When engineers discover oil or gas and an energy company moves in to exploit it, local people may wonder what these developments will mean for their community. How will construction work affect their villages? Will the government build a new port? Will there be jobs for them? Managing expectations about the payoffs to local economies from oil and gas extraction is difficult and, historically, companies and governments have done a very poor job of it, according to Middesex's Professor of Corporate Social Responsibility and Strategic Management, Jedrzej George Frynas.
Professor Frynas, who occasionally advises international oil and gas companies, governments and specialist management consultancies on how to pre-empt conflicts between companies and local communities, has published extensively on corporate social responsibility (CSR) in this context. His work has included, for example, studies of CSR issues in oil spills at sea, revenue transparency and economic development, and the management of local spill-over effects from company investment in developing countries. Fieldwork in Nigeria's oilfields, for instance, allowed Frynas to witness how things can go badly wrong. At first, development may be welcomed: a new school road is built, and local people take well-paid construction jobs. Then foreign workers move in. Locals are laid off. Inflation rises. Roads are damaged, irrigation is affected by dredging. There may even be environmentally harmful oil spills. "The problem" Frynas observes, "is that governments often lack experience in dealing with these companies. It's very frustrating to witness how they lack the acumen or willpower to stand up to them."
Yet many of these problems can be avoided if companies and governments involve local people at an early stage. Frynas is keen to make practical use of his research. After writing a brief for an international oil company working in Morocco, for example, he has twice spoken at government workshops in Rabat to improve local community understanding too. The Morocco government is concluding public consultations in the disputed territory of Western Sahara and these, he says, have been taken seriously. "The more ungovernable a place, the more difficult it is to sort out these problems". He has particular expertise in Africa, where he has worked, for example, in Sao Tome, Equatorial Guinea and Egypt, but is extending his research elsewhere too.
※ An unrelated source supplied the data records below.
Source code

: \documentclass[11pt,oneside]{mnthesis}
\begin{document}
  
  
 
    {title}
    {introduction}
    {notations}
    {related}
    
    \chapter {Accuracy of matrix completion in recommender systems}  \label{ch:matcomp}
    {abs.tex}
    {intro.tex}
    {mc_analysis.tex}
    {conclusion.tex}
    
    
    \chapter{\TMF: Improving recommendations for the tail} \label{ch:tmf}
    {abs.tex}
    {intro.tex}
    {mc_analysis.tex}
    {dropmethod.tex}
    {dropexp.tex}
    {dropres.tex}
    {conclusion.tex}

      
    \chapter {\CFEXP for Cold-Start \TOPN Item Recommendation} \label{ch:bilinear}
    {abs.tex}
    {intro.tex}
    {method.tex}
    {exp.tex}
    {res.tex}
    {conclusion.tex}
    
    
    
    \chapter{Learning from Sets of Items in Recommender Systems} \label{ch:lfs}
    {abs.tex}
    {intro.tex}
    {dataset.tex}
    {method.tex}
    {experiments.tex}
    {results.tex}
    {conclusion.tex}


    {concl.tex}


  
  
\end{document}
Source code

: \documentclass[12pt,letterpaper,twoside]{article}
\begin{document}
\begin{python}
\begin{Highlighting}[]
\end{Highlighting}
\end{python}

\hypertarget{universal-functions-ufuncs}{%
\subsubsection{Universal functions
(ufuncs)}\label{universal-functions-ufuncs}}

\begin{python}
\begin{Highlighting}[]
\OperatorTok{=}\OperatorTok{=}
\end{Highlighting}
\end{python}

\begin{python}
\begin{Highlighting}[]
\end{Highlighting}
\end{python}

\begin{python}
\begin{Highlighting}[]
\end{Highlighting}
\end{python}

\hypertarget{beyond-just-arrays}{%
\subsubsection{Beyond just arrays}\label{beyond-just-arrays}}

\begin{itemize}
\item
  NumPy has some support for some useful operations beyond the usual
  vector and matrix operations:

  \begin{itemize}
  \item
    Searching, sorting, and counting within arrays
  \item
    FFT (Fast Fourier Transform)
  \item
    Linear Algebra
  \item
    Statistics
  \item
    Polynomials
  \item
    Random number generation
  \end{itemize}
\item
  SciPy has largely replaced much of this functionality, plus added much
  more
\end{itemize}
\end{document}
Middlesex University is also trying to build some of the capacity needed to improve the situation. It offers an online MBA in Oil and Gas for professionals needing a specialist degree but unable to attend a traditional university course since many work offshore. "It's really exciting to be part of that," says Prof Frynas, "not least because students often discuss the CSR issues that arise in their working lives". He is also organising a one-day CSR research training workshop in Botswana, and is pleased that ESRC has funded six travel bursaries for African PhD students. "We need a lot more capacity-building to raise the understanding of social and environmental issues among managers and among researchers if behaviour is to change for the better", says Frynas.